With obligations back home, they said they must return to Uruguay soon, with or without official word about their brother-in-law.
As search teams began their 21st day looking for victims of the Surfside building collapse — and the process of identifying bodies has grown more challenging — some families are still waiting to be reunited with their loved ones even as the search-and-recovery effort appears to be approaching its final stages.
At least 96 people died in the collapse, Miami-Dade Police said Wednesday after identifying an additional victim. A total of 11 people remain potentially unaccounted for in the collapse, a police spokesman said.
Miami-Dade Mayor Daniella Levine Cava had previously said there are people who are deceased who may be on the list of the missing but have not been identified yet. Luis Barth Tobar, 51, was identified Wednesday as an additional victim after his body was recovered Saturday.
Officials have cautioned that there’s no timeline for when the recovery effort is expected to conclude.

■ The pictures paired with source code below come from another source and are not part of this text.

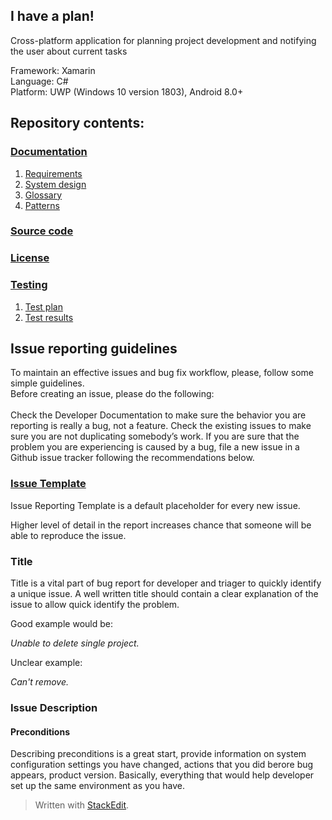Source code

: ﻿## I have a plan!

Cross-platform application for planning project development and notifying the user about current tasks

Framework: Xamarin<br>
Language: C#<br>
Platform: UWP (Windows 10 version 1803), Android 8.0+<br>

## Repository contents:

### [Documentation](documents)<br>
1. [Requirements](documents/Requirements.md)<br>
2. [System design](documents/uml_diagrams/uml_diagrams.md)<br>
3. [Glossary](documents/glossary.md)<br>
4. [Patterns](source_code/I_have_a_plan/README.md)<br>

### [Source code](source_code/I_have_a_plan)<br>

### [License](license.md)<br>

### [Testing](test_plan)<br>
1. [Test plan](test_plan/TestPlan.md)<br>
2. [Test results](test_plan/TestResults.md)<br>

## Issue reporting guidelines
To maintain an effective issues and bug fix workflow, please, follow some simple guidelines.
<br>
Before creating an issue, please do the following:
</br><br>
Check the Developer Documentation to make sure the behavior you are reporting is really a bug, not a feature.
Check the existing issues to make sure you are not duplicating somebody’s work.
If you are sure that the problem you are experiencing is caused by a bug, file a new issue in a Github issue tracker following the recommendations below.
</br>
### [Issue Template](documents/ISSUE_TEMPLATE.md)<br>
Issue Reporting Template is a default placeholder for every new issue. 

Higher level of detail in the report increases chance that someone will be able to reproduce the issue. 

### Title
Title is a vital part of bug report for developer and triager to quickly identify a unique issue. A well written title should contain a clear explanation of the issue to allow quick identify the problem.

Good example would be:

*Unable to delete single project.*

Unclear example:

*Can't remove.*

### Issue Description
#### Preconditions
Describing preconditions is a great start, provide information on system configuration settings you have changed, actions that you did berore bug appears, product version. Basically, everything that would help developer set up the same environment as you have.

> Written with [StackEdit](https://stackedit.io/).
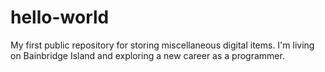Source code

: # hello-world
My first public repository for storing miscellaneous digital items.
I'm living on Bainbridge Island and exploring a new career as a programmer.
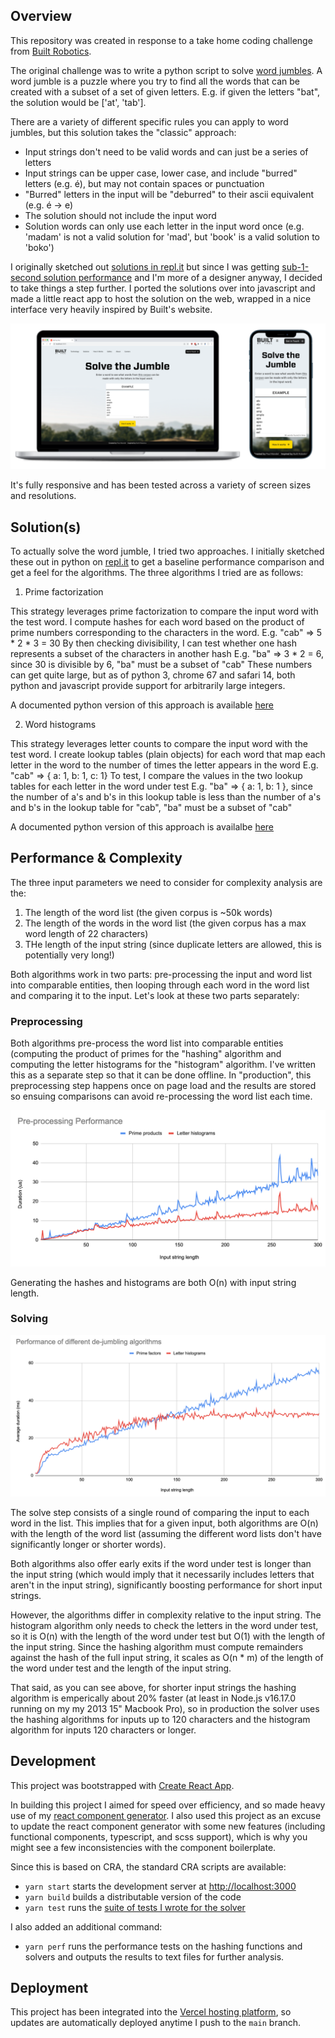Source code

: ## Overview

This repository was created in response to a take home coding challenge from [Built Robotics](https://www.builtrobotics.com/).

The original challenge was to write a python script to solve [word jumbles](https://en.wikipedia.org/wiki/Jumble). A word jumble is a puzzle where you try to find all the words that can be created with a subset of a set of given letters. E.g. if given the letters "bat", the solution would be ['at', 'tab'].

There are a variety of different specific rules you can apply to word jumbles, but this solution takes the "classic" approach:
- Input strings don't need to be valid words and can just be a series of letters
- Input strings can be upper case, lower case, and include "burred" letters (e.g. é), but may not contain spaces or punctuation
- "Burred" letters in the input will be "deburred" to their ascii equivalent (e.g. é -> e)
- The solution should not include the input word
- Solution words can only use each letter in the input word once (e.g. 'madam' is not a valid solution for 'mad', but 'book' is a valid solution to 'boko')

I originally sketched out [solutions in repl.it](https://replit.com/@PaulMandel/VioletredTanUpgrade#main.py) but since I was getting [sub-1-second solution performance](https://www.nngroup.com/articles/response-times-3-important-limits/) and I'm more of a designer anyway, I decided to take things a step further. I ported the solutions over into javascript and made a little react app to host the solution on the web, wrapped in a nice interface very heavily inspired by Built's website.

![mockups](https://raw.githubusercontent.com/paulmand3l/built-robotics-takehome/main/media/ui_mockups.png)

It's fully responsive and has been tested across a variety of screen sizes and resolutions.

## Solution(s)

To actually solve the word jumble, I tried two approaches. I initially sketched these out in python on [repl.it](https://replit.com/@PaulMandel/VioletredTanUpgrade#main.py) to get a baseline performance comparison and get a feel for the algorithms. The three algorithms I tried are as follows:

1. Prime factorization

This strategy leverages prime factorization to compare the input word with the test word. I compute hashes for each word based on the product of prime numbers corresponding to the characters in the word.
  E.g. "cab" => 5 * 2 * 3 = 30
By then checking divisibility, I can test whether one hash represents a subset of the characters in another hash
  E.g. "ba" => 3 * 2 = 6, since 30 is divisible by 6, "ba" must be a subset of "cab"
These numbers can get quite large, but as of python 3, chrome 67 and safari 14, both python and javascript provide support for arbitrarily large integers.

A documented python version of this approach is available [here](https://gist.github.com/paulmand3l/36ecbbd3c13075a71928450d253c26fd)

2. Word histograms

This strategy leverages letter counts to compare the input word with the test word. I create lookup tables (plain objects) for each word that map each letter in the word to the number of times the letter appears in the word
  E.g. "cab" => { a: 1, b: 1, c: 1}
To test, I compare the values in the two lookup tables for each letter in the word under test
  E.g. "ba" => { a: 1, b: 1 }, since the number of a's and b's in this lookup table is less than the number of a's and b's in the lookup table for "cab", "ba" must be a subset of "cab"

A documented python version of this approach is availalbe [here](https://gist.github.com/paulmand3l/633066481d5578f957fa83b44554a20a)

## Performance & Complexity

The three input parameters we need to consider for complexity analysis are the:
1. The length of the word list (the given corpus is ~50k words)
2. The length of the words in the word list (the given corpus has a max word length of 22 characters)
3. THe length of the input string (since duplicate letters are allowed, this is potentially very long!)

Both algorithms work in two parts: pre-processing the input and word list into comparable entities, then looping through each word in the word list and comparing it to the input. Let's look at these two parts separately:

### Preprocessing

Both algorithms pre-process the word list into comparable entities (computing the product of primes for the "hashing" algorithm and computing the letter histograms for the "histogram" algorithm. I've written this as a separate step so that it can be done offline. In "production", this preprocessing step happens once on page load and the results are stored so ensuing comparisons can avoid re-processing the word list each time.

![preprocessing_performance](https://raw.githubusercontent.com/paulmand3l/built-robotics-takehome/main/media/preprocessor_performance.png)

Generating the hashes and histograms are both O(n) with input string length.

### Solving

![solution_performance](https://raw.githubusercontent.com/paulmand3l/built-robotics-takehome/main/media/algorithm_performance.png)

The solve step consists of a single round of comparing the input to each word in the list. This implies that for a given input, both algorithms are O(n) with the length of the word list (assuming the different word lists don't have significantly longer or shorter words).

Both algorithms also offer early exits if the word under test is longer than the input string (which would imply that it necessarily includes letters that aren't in the input string), significantly boosting performance for short input strings.

However, the algorithms differ in complexity relative to the input string. The histogram algorithm only needs to check the letters in the word under test, so it is O(n) with the length of the word under test but O(1) with the length of the input string. Since the hashing algorithm must compute remainders against the hash of the full input string, it scales as O(n * m) of the length of the word under test and the length of the input string.

That said, as you can see above, for shorter input strings the hashing algorithm is emperically about 20% faster (at least in Node.js v16.17.0 running on my my 2013 15" Macbook Pro), so in production the solver uses the hashing algorithms for inputs up to 120 characters and the histogram algorithm for inputs 120 characters or longer.

## Development

This project was bootstrapped with [Create React App](https://github.com/facebook/create-react-app).

In building this project I aimed for speed over efficiency, and so made heavy use of my [react component generator](https://marketplace.visualstudio.com/items?itemName=CraftyAsTheFox.NewReactComponentMenuItem). I also used this project as an excuse to update the react component generator with some new features (including functional components, typescript, and scss support), which is why you might see a few inconsistencies with the component boilerplate.

Since this is based on CRA, the standard CRA scripts are available:
- `yarn start` starts the development server at [http://localhost:3000](http://localhost:3000)
- `yarn build` builds a distributable version of the code
- `yarn test` runs the [suite of tests I wrote for the solver](https://github.com/paulmand3l/built-robotics-takehome/blob/main/src/App/JumbleSolver/solve.test.ts)

I also added an additional command:
- `yarn perf` runs the performance tests on the hashing functions and solvers and outputs the results to text files for further analysis.

## Deployment

This project has been integrated into the [Vercel hosting platform](https://vercel.com/), so updates are automatically deployed anytime I push to the `main` branch.
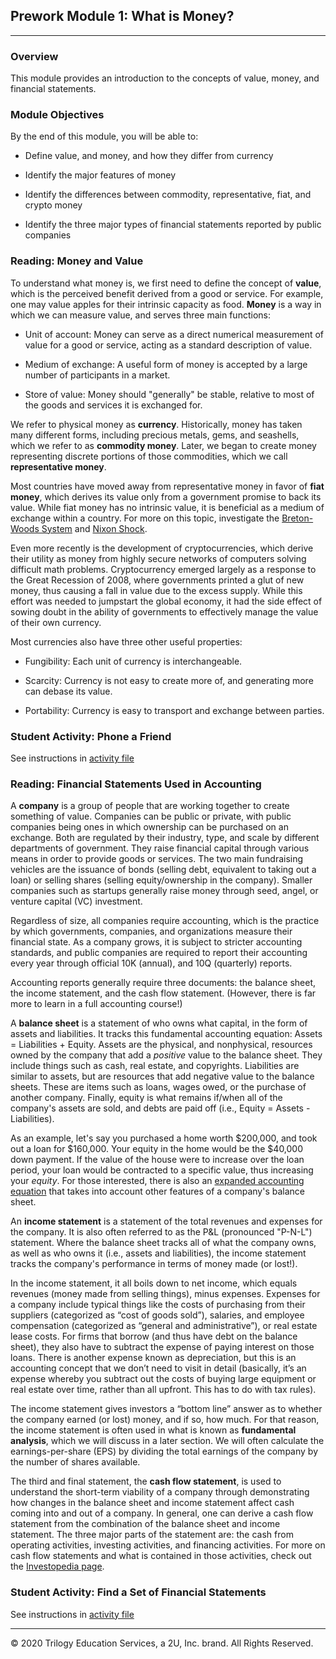 ## Prework Module 1: What is Money?

---

### Overview

This module provides an introduction to the concepts of value, money, and financial statements.

### Module Objectives

By the end of this module, you will be able to:

* Define value, and money, and how they differ from currency

* Identify the major features of money

* Identify the differences between commodity, representative, fiat, and crypto money

* Identify the three major types of financial statements reported by public companies

### Reading: Money and Value

To understand what money is, we first need to define the concept of **value**, which is the perceived benefit derived from a good or service. For example, one may value apples for their intrinsic capacity as food. **Money** is a way in which we can measure value, and serves three main functions:

  * Unit of account: Money can serve as a direct numerical measurement of value for a good or service, acting as a standard description of value.

  * Medium of exchange: A useful form of money is accepted by a large number of participants in a market.

  * Store of value: Money should "generally" be stable, relative to most of the goods and services it is exchanged for.

We refer to physical money as **currency**. Historically, money has taken many different forms, including precious metals, gems, and seashells, which we refer to as **commodity money**. Later, we began to create money representing discrete portions of those commodities, which we call **representative money**.

Most countries have moved away from representative money in favor of **fiat money**, which derives its value only from a government promise to back its value. While fiat money has no intrinsic value, it is beneficial as a medium of exchange within a country. For more on this topic, investigate the [Breton-Woods System](https://en.wikipedia.org/wiki/Bretton_Woods_system) and [Nixon Shock](https://en.wikipedia.org/wiki/Nixon_shock).

Even more recently is the development of cryptocurrencies, which derive their utility as money from highly secure networks of computers solving difficult math problems. Cryptocurrency emerged largely as a response to the Great Recession of 2008, where governments printed a glut of new money, thus causing a fall in value due to the excess supply. While this effort was needed to jumpstart the global economy, it had the side effect of sowing doubt in the ability of governments to effectively manage the value of their own currency.

Most currencies also have three other useful properties:

  * Fungibility: Each unit of currency is interchangeable.

  * Scarcity: Currency is not easy to create more of, and generating more can debase its value.

  * Portability: Currency is easy to transport and exchange between parties.

### Student Activity: Phone a Friend

See instructions in [activity file](Activities/01-Stu_Phone_a_Friend/README.md)

### Reading: Financial Statements Used in Accounting

A **company** is a group of people that are working together to create something of value. Companies can be public or private, with public companies being ones in which ownership can be purchased on an exchange. Both are regulated by their industry, type, and scale by different departments of government. They raise financial capital through various means in order to provide goods or services. The two main fundraising vehicles are the issuance of bonds (selling debt, equivalent to taking out a loan) or selling shares (selling equity/ownership in the company). Smaller companies such as startups generally raise money through seed, angel, or venture capital (VC) investment.

Regardless of size, all companies require accounting, which is the practice by which governments, companies, and organizations measure their financial state. As a company grows, it is subject to stricter accounting standards, and public companies are required to report their accounting every year through official 10K (annual), and 10Q (quarterly) reports.

Accounting reports generally require three documents: the balance sheet, the income statement, and the cash flow statement. (However, there is far more to learn in a full accounting course!) 

A **balance sheet** is a statement of who owns what capital, in the form of assets and liabilities. It tracks this fundamental accounting equation: Assets = Liabilities + Equity. Assets are the physical, and nonphysical, resources owned by the company that add a *positive* value to the balance sheet. They include things such as cash, real estate, and copyrights. Liabilities are similar to assets, but are resources that add negative value to the balance sheets. These are items such as loans, wages owed, or the purchase of another company. Finally, equity is what remains if/when all of the company's assets are sold, and debts are paid off (i.e., Equity = Assets - Liabilities). 

As an example, let's say you purchased a home worth $200,000, and took out a loan for $160,000. Your equity in the home would be the $40,000 down payment. If the value of the house were to increase over the loan period, your loan would be contracted to a specific value, thus increasing your *equity*. For those interested, there is also an [expanded accounting equation](https://www.investopedia.com/terms/e/expanded-accounting-equation.asp) that takes into account other features of a company's balance sheet.

An **income statement** is a statement of the total revenues and expenses for the company. It is also often referred to as the P&L (pronounced "P-N-L") statement. Where the balance sheet tracks all of what the company owns, as well as who owns it (i.e., assets and liabilities), the income statement tracks the company's performance in terms of money made (or lost!).

In the income statement, it all boils down to net income, which equals revenues (money made from selling things), minus expenses. Expenses for a company include typical things like the costs of purchasing from their suppliers (categorized as “cost of goods sold”), salaries, and employee compensation (categorized as “general and administrative”), or real estate lease costs. For firms that borrow (and thus have debt on the balance sheet), they also have to subtract the expense of paying interest on those loans. There is another expense known as depreciation, but this is an accounting concept that we don’t need to visit in detail (basically, it’s an expense whereby you subtract out the costs of buying large equipment or real estate over time, rather than all upfront. This has to do with tax rules).

The income statement gives investors a “bottom line” answer as to whether the company earned (or lost) money, and if so, how much. For that reason, the income statement is often used in what is known as **fundamental analysis**, which we will discuss in a later section. We will often calculate the earnings-per-share (EPS) by dividing the total earnings of the company by the number of shares available.

The third and final statement, the **cash flow statement**, is used to understand the short-term viability of a company through demonstrating how changes in the balance sheet and income statement affect cash coming into and out of a company. In general, one can derive a cash flow statement from the combination of the balance sheet and income statement. The three major parts of the statement are: the cash from operating activities, investing activities, and financing activities. For more on cash flow statements and what is contained in those activities, check out the [Investopedia page](https://www.investopedia.com/investing/what-is-a-cash-flow-statement/).

### Student Activity: Find a Set of Financial Statements

See instructions in [activity file](Activities/02-Stu_Find_a_Statement/README.md)


---

© 2020 Trilogy Education Services, a 2U, Inc. brand. All Rights Reserved.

“It will conclude sooner than we expected,” Surfside Mayor Charles Burkett told the Miami Herald on Wednesday. “My hope and my most strident desire is that we can get everybody out.”
He said the process of identifying bodies recovered from the collapse is taking longer than it once did due to their degradation over time. Burkett said families still waiting to hear about their loved ones — like the family of Dr. Brad Cohen — have been texting him for updates but he must ask them to hold on just a little longer until the work is completed.
Soraya Cohen, whose husband is Brad Cohen, told the Miami Herald she is receiving “zero” information about Cohen.
Burkett said it is “heartbreaking” he does not have answers for Cohen’s 12-year-old daughter, Elisheva, who Burkett said he met the weekend after the tragedy praying at the collapse site.
“That is the cruelest irony that her dad is one of the last to be sort of found and identified after she’s at the site from the very beginning saying prayers...” Burkett said. “That’s heartbreaking to me. What’s further heartbreaking is that I can’t give her the answer that she wants.”
He said he has reminded families that search teams are working 24 hours a day to find their loved ones.
“My message to the families is the same that it was on day one: We will not stop working until we get everybody out of that pile of rubble and return them to their families,” he said.
Kevin Guthrie, the director of Florida’s Division of Emergency Management, announced the opening of a donor portal where people who are able to contribute $5,000 or more can be connected directly with those impacted by the disaster through www.surfsideassistance.com. Donors who can give at least that amount are being encouraged to register so the state can match them with people who have unmet needs.
“This would be where FEMA cannot assist, or where the charitable organizations that are already on the ground may not be able to assist,” Guthrie said. “This is designed to go above and beyond.”